Profil der Schule

Ziel der Maturitätsschulen ist es, Schülerinnen und Schülern im Hinblick auf ein lebenslanges Lernen grundlegende Kenntnisse zu vermitteln sowie ihre geistige Offenheit und die Fähigkeit zum selbständigen Urteilen zu fördern.
Maturitätsanerkennungsreglement, Art.5

Wir gehen unsere Arbeit mit Methoden der Wissenschaft an.
Und wir gehen sie auch mit gestalterischen Ansätzen an.

Gestaltung entsteht im Spannungsfeld von intuitivem Handeln und rationalem Hinterfragen.

Gestaltung hat mit dem aufmerksamen, vernünftigen und handelnden Menschen zu tun, mit analytischem Beobachten, differenziertem Zuhören, mit konsequentem Erfassen bis zum Schnuppern des frischen Windes.

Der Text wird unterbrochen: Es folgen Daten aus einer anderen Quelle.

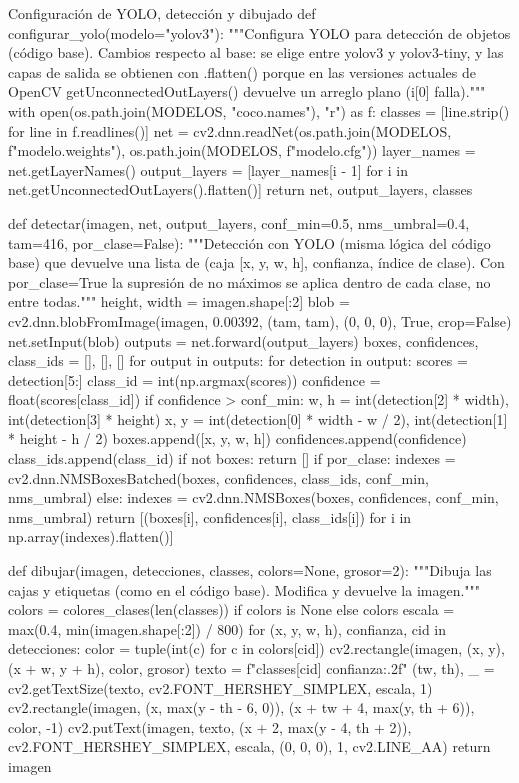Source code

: \documentclass[11pt,letterpaper]{article}
\begin{document}
\begin{codigo}[label=cod:yolo]{Configuración de YOLO, detección y dibujado}
def configurar_yolo(modelo="yolov3"):
    """Configura YOLO para detección de objetos (código base). Cambios respecto al base: se elige
    entre yolov3 y yolov3-tiny, y las capas de salida se obtienen con .flatten() porque en las
    versiones actuales de OpenCV getUnconnectedOutLayers() devuelve un arreglo plano (i[0] falla)."""
    with open(os.path.join(MODELOS, "coco.names"), "r") as f:
        classes = [line.strip() for line in f.readlines()]
    net = cv2.dnn.readNet(os.path.join(MODELOS, f"{modelo}.weights"), os.path.join(MODELOS, f"{modelo}.cfg"))
    layer_names = net.getLayerNames()
    output_layers = [layer_names[i - 1] for i in net.getUnconnectedOutLayers().flatten()]
    return net, output_layers, classes


def detectar(imagen, net, output_layers, conf_min=0.5, nms_umbral=0.4, tam=416, por_clase=False):
    """Detección con YOLO (misma lógica del código base) que devuelve una lista de
    (caja [x, y, w, h], confianza, índice de clase). Con por_clase=True la supresión de no
    máximos se aplica dentro de cada clase, no entre todas."""
    height, width = imagen.shape[:2]
    blob = cv2.dnn.blobFromImage(imagen, 0.00392, (tam, tam), (0, 0, 0), True, crop=False)
    net.setInput(blob)
    outputs = net.forward(output_layers)
    boxes, confidences, class_ids = [], [], []
    for output in outputs:
        for detection in output:
            scores = detection[5:]
            class_id = int(np.argmax(scores))
            confidence = float(scores[class_id])
            if confidence > conf_min:
                w, h = int(detection[2] * width), int(detection[3] * height)
                x, y = int(detection[0] * width - w / 2), int(detection[1] * height - h / 2)
                boxes.append([x, y, w, h])
                confidences.append(confidence)
                class_ids.append(class_id)
    if not boxes:
        return []
    if por_clase:
        indexes = cv2.dnn.NMSBoxesBatched(boxes, confidences, class_ids, conf_min, nms_umbral)
    else:
        indexes = cv2.dnn.NMSBoxes(boxes, confidences, conf_min, nms_umbral)
    return [(boxes[i], confidences[i], class_ids[i]) for i in np.array(indexes).flatten()]

def dibujar(imagen, detecciones, classes, colors=None, grosor=2):
    """Dibuja las cajas y etiquetas (como en el código base). Modifica y devuelve la imagen."""
    colors = colores_clases(len(classes)) if colors is None else colors
    escala = max(0.4, min(imagen.shape[:2]) / 800)
    for (x, y, w, h), confianza, cid in detecciones:
        color = tuple(int(c) for c in colors[cid])
        cv2.rectangle(imagen, (x, y), (x + w, y + h), color, grosor)
        texto = f"{classes[cid]} {confianza:.2f}"
        (tw, th), _ = cv2.getTextSize(texto, cv2.FONT_HERSHEY_SIMPLEX, escala, 1)
        cv2.rectangle(imagen, (x, max(y - th - 6, 0)), (x + tw + 4, max(y, th + 6)), color, -1)
        cv2.putText(imagen, texto, (x + 2, max(y - 4, th + 2)), cv2.FONT_HERSHEY_SIMPLEX, escala, (0, 0, 0), 1, cv2.LINE_AA)
    return imagen
\end{codigo}
\end{document}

Gestaltung knüpft an Erkenntnisse, Einsichten, Ideen und Einfälle und öffnet Grenzen. Dadurch, dass ich mich einer Situation gestaltend stelle, ein Werk anpacke, fortführe und beende, arbeite ich gleichzeitig auch an mir selber, an meinen Möglichkeiten und meinen Schwächen.

Gestaltung nimmt meine Bedürfnisse auf, schafft und vertieft Werte. Damit leistet Gestaltung einen Beitrag zur Selbstverwirklichung und Lebensbewältigung.

Gestaltung wird möglich durch viele kleine Lernschritte.

Gestaltung vernetzt Aspekte verschiedenster Lebensbereiche, indem sie nach inhaltlichen, funktionalen, ästhetischen, gesellschaftlichen, ökologischen und ökonomischen Zusammenhängen fragt.

Gestaltung ist die Ausrichtung auf ein Ergebnis.

Gestaltung trägt zur Orientierung innerhalb einer Kultur bei, zum Verständnis ihrer Objekte, Prozesse und Systeme. Sie befähigt zum Bewahren und Erneuern ihrer Werte.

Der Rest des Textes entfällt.